Clause 4 expressly states that: “In exercising his functions under this Constitution and federal law…the Yang di-Pertuan Agong shall not deprive any person of any public office held by him or of the continuance of any scholarship, exhibition or other educational or training privileges or special facilities enjoyed by him.”

The abused ‘Quota System’

As a result of the racial violence of May 13, 1969, the country was presented with a fait accompli by the new ruling class in Umno who were keen to propagate their “bumiputeraist” ideology as a populist ploy. Again, you will not see any mention of “bumiputera” (the “princes of the soil”) in the Malaysian constitution.

Thus, in early 1971 the Constitution (Amendment) Act was passed adding a new clause (No. 8A) to Article 153:

“…where in any university, college and other educational institution providing education after Malaysian Certificate of Education or its equivalent, the number of places offered by the authority responsible for the management of the university, college or such educational institution to candidates for any course or study is less than the number of candidates qualified for such places, it shall be lawful for the Yang di-Pertuan Agong by virtue of this Article to give such directions to the authority as may be required to ensure the reservation of such proportion of such places for Malays and natives of any of the States of Sabah and Sarawak as the yang di-Pertuan Agong may deem reasonable (my emphasis); and the authority shall duly comply with the directions.”

This is the “quota system” we have lived with for the last 40 years or so and which has created so much controversy for that length of time.

Strictly speaking, if we were to go by Umno’s oft-repeated “social contract” at Independence in 1957, that “social contract” certainly does not include Clause 8A of Article 153.

And if we scrutinise this clause more closely, we will see that it is definitely not a carte blanche for the blatant racial discrimination as is the case of enrolment at institutions such as UiTM.

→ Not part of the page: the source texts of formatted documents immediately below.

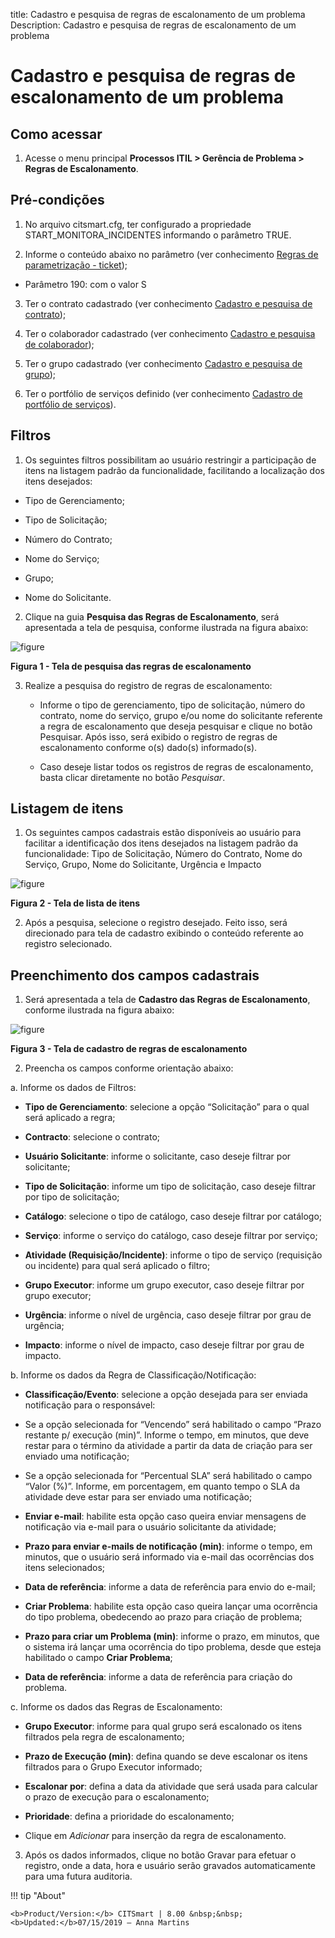 title: Cadastro e pesquisa de regras de escalonamento de um problema
Description: Cadastro e pesquisa de regras de escalonamento de um problema

# Cadastro e pesquisa de regras de escalonamento de um problema

Como acessar
-------------

1.  Acesse o menu principal **Processos ITIL  > Gerência de Problema > Regras de Escalonamento**.

Pré-condições
-------------

1.  No arquivo citsmart.cfg, ter configurado a propriedade START_MONITORA_INCIDENTES informando o parâmetro TRUE.

2.  Informe o conteúdo abaixo no parâmetro (ver conhecimento [Regras de parametrização - ticket][1]);

   -   Parâmetro 190: com o valor S

3.  Ter o contrato cadastrado (ver conhecimento [Cadastro e pesquisa de contrato][2]);

4.  Ter o colaborador cadastrado (ver conhecimento [Cadastro e pesquisa de colaborador][3]);

5.  Ter o grupo cadastrado (ver conhecimento [Cadastro e pesquisa de grupo][4]);

6.  Ter o portfólio de serviços definido (ver conhecimento [Cadastro de portfólio de serviços][5]).

Filtros
-------

1.  Os seguintes filtros possibilitam ao usuário restringir a participação de itens na listagem padrão da funcionalidade, facilitando a localização dos itens desejados:

   -   Tipo de Gerenciamento;

   -   Tipo de Solicitação;

   -   Número do Contrato;

   -   Nome do Serviço;

   -   Grupo;

   -   Nome do Solicitante.

2.  Clique na guia **Pesquisa das Regras de Escalonamento**, será apresentada a tela de pesquisa, conforme ilustrada na figura abaixo:

   ![figure](images/escalation-1.png)
   
   **Figura 1 - Tela de pesquisa das regras de escalonamento**

3.  Realize a pesquisa do registro de regras de escalonamento:

    -   Informe o tipo de gerenciamento, tipo de solicitação, número do contrato, nome do serviço, grupo e/ou nome do solicitante referente a regra de escalonamento que deseja pesquisar e clique no botão Pesquisar. Após isso, será exibido o registro de regras de escalonamento conforme o(s) dado(s) informado(s).

    -   Caso deseje listar todos os registros de regras de escalonamento, basta clicar diretamente no botão *Pesquisar*.

Listagem de itens
---------------

1.  Os seguintes campos cadastrais estão disponíveis ao usuário para facilitar a identificação dos itens desejados na listagem padrão da funcionalidade: Tipo de Solicitação, Número do Contrato, Nome do Serviço, Grupo, Nome do Solicitante, Urgência e Impacto

   ![figure](images/escalation-2.png)
   
   **Figura 2 - Tela de lista de itens**

2.  Após a pesquisa, selecione o registro desejado. Feito isso, será direcionado para tela de cadastro exibindo o conteúdo referente ao registro selecionado.

Preenchimento dos campos cadastrais
----------------------------------

1.  Será apresentada a tela de **Cadastro das Regras de Escalonamento**, conforme ilustrada na figura abaixo:

   ![figure](images/escalation-3.png)
   
   **Figura 3 - Tela de cadastro de regras de escalonamento**

2.  Preencha os campos conforme orientação abaixo:

   a. Informe os dados de Filtros:

   - **Tipo de Gerenciamento**: selecione a opção “Solicitação” para o qual será aplicado a regra;

   - **Contracto**: selecione o contrato;

   - **Usuário Solicitante**: informe o solicitante, caso deseje filtrar por solicitante;

   - **Tipo de Solicitação**: informe um tipo de solicitação, caso deseje filtrar por tipo de solicitação;

   - **Catálogo**: selecione o tipo de catálogo, caso deseje filtrar por catálogo;

   - **Serviço**: informe o serviço do catálogo, caso deseje filtrar por serviço;

   - **Atividade (Requisição/Incidente)**: informe o tipo de serviço (requisição ou incidente) para qual será aplicado o filtro;

   - **Grupo Executor**: informe um grupo executor, caso deseje filtrar por grupo executor;

   - **Urgência**: informe o nível de urgência, caso deseje filtrar por grau de urgência;

   - **Impacto**: informe o nível de impacto, caso deseje filtrar por grau de impacto.

   b.  Informe os dados da Regra de Classificação/Notificação:

   - **Classificação/Evento**: selecione a opção desejada para ser enviada notificação para o responsável:

   - Se a opção selecionada for “Vencendo” será habilitado o campo “Prazo restante p/ execução (min)”. Informe o tempo, em minutos, que deve restar para o término da atividade a partir da data de criação para ser enviado uma notificação;

   - Se a opção selecionada for “Percentual SLA” será habilitado o campo “Valor (%)”. Informe, em porcentagem, em quanto tempo o SLA da atividade deve estar para ser enviado uma notificação;

   - **Enviar e-mail**: habilite esta opção caso queira enviar mensagens de notificação via e-mail para o usuário solicitante da atividade;

   - **Prazo para enviar e-mails de notificação (min)**: informe o tempo, em minutos, que o usuário será informado via e-mail das ocorrências dos itens selecionados;

   - **Data de referência**: informe a data de referência para envio do e-mail;

   - **Criar Problema**: habilite esta opção caso queira lançar uma ocorrência do tipo problema, obedecendo ao prazo para criação de problema;

   - **Prazo para criar um Problema (min)**: informe o prazo, em minutos, que o sistema irá lançar uma ocorrência do tipo problema, desde que esteja habilitado o campo **Criar Problema**;

   - **Data de referência**: informe a data de referência para criação do problema.

   c. Informe os dados das Regras de Escalonamento:

   - **Grupo Executor**: informe para qual grupo será escalonado os itens filtrados pela regra de escalonamento;

   - **Prazo de Execução (min)**: defina quando se deve escalonar os itens filtrados para o Grupo Executor informado;

   - **Escalonar por**: defina a data da atividade que será usada para calcular o prazo de execução para o escalonamento;

   - **Prioridade**: defina a prioridade do escalonamento;

   - Clique em *Adicionar* para inserção da regra de escalonamento.

3.  Após os dados informados, clique no botão Gravar para efetuar o registro, onde a data, hora e usuário serão gravados automaticamente para uma futura auditoria.

[1]:/pt-br/citsmart-platform-7/plataform-administration/parameters-list/parametrizaion-ticket.html
[2]:/pt-br/citsmart-platform-7/additional-features/contract-management/use/register-contract.html
[3]:/pt-br/citsmart-platform-7/initial-settings/access-settings/user/employee.html
[4]:/pt-br/citsmart-platform-7/initial-settings/access-settings/user/group.html
[5]:/pt-br/citsmart-platform-7/processes/portfolio-and-catalog/register.html


!!! tip "About"

    <b>Product/Version:</b> CITSmart | 8.00 &nbsp;&nbsp;
    <b>Updated:</b>07/15/2019 – Anna Martins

At the 2004 Umno general assembly, you may recall then Higher Education Minister Shafie Salleh declaring:

“I will not compromise on this matter…there will not be a single non-bumiputera allowed to enroll!”

So, if any aggrieved party took the government to court for its enrolment policy at UiTM or any other MARA institutions, how do you think any judge would interpret clause 8A of Article 153, ie. “…to give such directions to the authority as may be required to ensure the reservation of such proportion of such places (my emphasis) for Malays and natives of any of the States of Sabah and Sarawak as the yang di-Pertuan Agong may deem reasonable…”

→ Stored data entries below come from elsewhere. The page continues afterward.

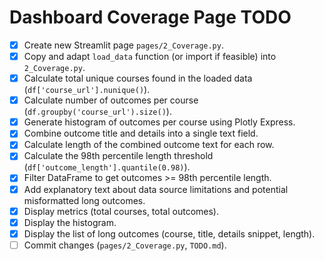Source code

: # Dashboard Coverage Page TODO

- [x] Create new Streamlit page `pages/2_Coverage.py`.
- [x] Copy and adapt `load_data` function (or import if feasible) into `2_Coverage.py`.
- [x] Calculate total unique courses found in the loaded data (`df['course_url'].nunique()`).
- [x] Calculate number of outcomes per course (`df.groupby('course_url').size()`).
- [x] Generate histogram of outcomes per course using Plotly Express.
- [x] Combine outcome title and details into a single text field.
- [x] Calculate length of the combined outcome text for each row.
- [x] Calculate the 98th percentile length threshold (`df['outcome_length'].quantile(0.98)`).
- [x] Filter DataFrame to get outcomes >= 98th percentile length.
- [x] Add explanatory text about data source limitations and potential misformatted long outcomes.
- [x] Display metrics (total courses, total outcomes).
- [x] Display the histogram.
- [x] Display the list of long outcomes (course, title, details snippet, length).
- [ ] Commit changes (`pages/2_Coverage.py`, `TODO.md`).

The 100 per cent bumiputera enrolment policy at UiTM makes a mockery of the quota system and the justification of any affirmative action in any country!

Principles and purpose of ‘affirmative’ action

Compared to the affirmative action policies elsewhere, for example the United States, we find some glaring inconsistencies in this country:

Principle 1: Affirmative action in the US was implemented to rectify the glaring discrimination experienced by historically marginalised groups such as the black minority in the US; In contrast, affirmative action in Malaysia is driven by the politically dominant and majority Malay elite and directed at the Malay community as a whole, as the beneficiary group, regardless of wealth and position.

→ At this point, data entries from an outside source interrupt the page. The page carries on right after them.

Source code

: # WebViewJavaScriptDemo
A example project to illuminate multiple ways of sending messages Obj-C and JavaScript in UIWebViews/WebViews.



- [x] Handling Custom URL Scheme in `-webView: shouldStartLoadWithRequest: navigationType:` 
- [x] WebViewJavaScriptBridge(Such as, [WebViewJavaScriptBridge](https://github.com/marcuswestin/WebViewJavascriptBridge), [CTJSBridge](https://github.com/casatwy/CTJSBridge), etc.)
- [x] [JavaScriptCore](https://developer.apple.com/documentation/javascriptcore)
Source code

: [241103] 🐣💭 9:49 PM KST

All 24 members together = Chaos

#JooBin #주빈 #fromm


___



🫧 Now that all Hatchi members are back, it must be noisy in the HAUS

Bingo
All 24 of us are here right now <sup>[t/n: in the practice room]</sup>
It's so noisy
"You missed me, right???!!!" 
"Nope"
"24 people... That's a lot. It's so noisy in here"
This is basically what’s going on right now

Principle 2: Any preferential treatment for any group should be followed by specific goals, quotas and sunset clauses as is the case in the US rather than the “Never Ending Policy” of the NEP in Malaysia;

Principle 3: Affirmative action policies in the US are fundamentally not “special rights” as they are portrayed in Malaysia but rather, policy adjustments to rectify social inequality with a time limitation once the objectives have been reached;

Principle 4: The definition of the main target group in Malaysia, namely, “the Malays” is imprecise and allows confusion when any Muslim who is not ethnically Malay can claim to be a beneficiary;

Principle 5: In the US, affirmative action is extended into all discriminated groups, for example, women, Hispanics and other minority groups; whereas in Malaysia, only the “bumiputeras” (the “princes of the soil”) are included, while the poorest and most marginalized group, arguably the original people of this land, the Orang Asli, have been excluded from this policy.